There’s a general understanding nowadays that music blogs, especially the more influential ones such as Gorilla Vs. Bear, You Ain’t No Picasso (who broke Bon Iver), Aquarium Drunkard, Brooklyn Vegan and many others, can have a profound effect on an artist’s career.

They only cover stuff they like and have track records in turning on large amounts of people to great new music.  But how do you go about getting your name into one, or many, music blogs?

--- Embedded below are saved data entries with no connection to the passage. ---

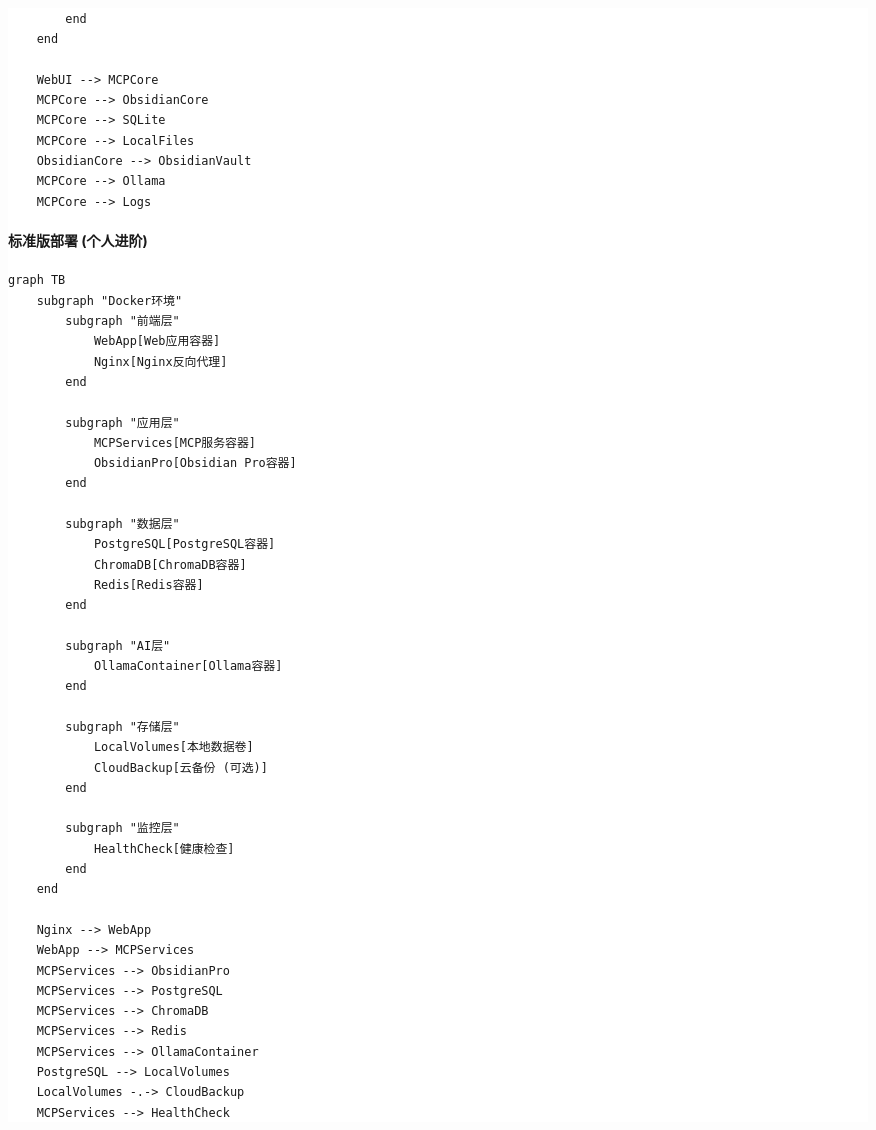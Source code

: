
 ```mermaid
        end
    end
    
    WebUI --> MCPCore
    MCPCore --> ObsidianCore
    MCPCore --> SQLite
    MCPCore --> LocalFiles
    ObsidianCore --> ObsidianVault
    MCPCore --> Ollama
    MCPCore --> Logs
```

#### 标准版部署 (个人进阶)
```mermaid
graph TB
    subgraph "Docker环境"
        subgraph "前端层"
            WebApp[Web应用容器]
            Nginx[Nginx反向代理]
        end
        
        subgraph "应用层"
            MCPServices[MCP服务容器]
            ObsidianPro[Obsidian Pro容器]
        end
        
        subgraph "数据层"
            PostgreSQL[PostgreSQL容器]
            ChromaDB[ChromaDB容器]
            Redis[Redis容器]
        end
        
        subgraph "AI层"
            OllamaContainer[Ollama容器]
        end
        
        subgraph "存储层"
            LocalVolumes[本地数据卷]
            CloudBackup[云备份 (可选)]
        end
        
        subgraph "监控层"
            HealthCheck[健康检查]
        end
    end
    
    Nginx --> WebApp
    WebApp --> MCPServices
    MCPServices --> ObsidianPro
    MCPServices --> PostgreSQL
    MCPServices --> ChromaDB
    MCPServices --> Redis
    MCPServices --> OllamaContainer
    PostgreSQL --> LocalVolumes
    LocalVolumes -.-> CloudBackup
    MCPServices --> HealthCheck
```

Here’re a few things I’d consider:

  • Do your homework:  You need to find blogs who’re talking to fans who might also like your ban.  Who does your act sound like?  Go to HypeMachine ( and type in the names of similar artists and find out who’s talking about them.  Get the contact info and write them an email.
  • Be relevant and brief –  I’d send along something like:  “Hi, I saw you liked band x.  Great band/album.  I’m in a band that sounds quite like them, here’s my myspace etc.”
  • Try not to annoy – Follow ups every 10 days to 2 weeks is sufficient.
  • Don’t send any attachments or MP3s:  Say what you need to say briefly, with possibly a press release below your message in the body of the email.  It’d help if you had a website set up where bloggers could download the music and info if they were interested, but simply offering a myspace and website URL is usually enough.
  • Record and track your progress:  I’ll use Google Docs to record contact info and notes on a certain bloggers contact.  It’ll sometimes take 3 or 4 emails to get any kind of response so you’ll need to easily track what stage you’re at with each contact.
  • Build relationship:  Remember, you’re not looking for the front page of Pitchfork just yet.  If you get any response from a blogger, even a “Thanks, but no thanks”, use that as an opportuinity to start a conversation – you never know where it might lead later on.

Anyway, that’s my $0.02.  What’s your experience in this brave new world of music journalism?

Update: By coincidence (I’m behind on my feeds 🙂  New Music Strategies and Jeff Pulver have both posted great ideas on this subject.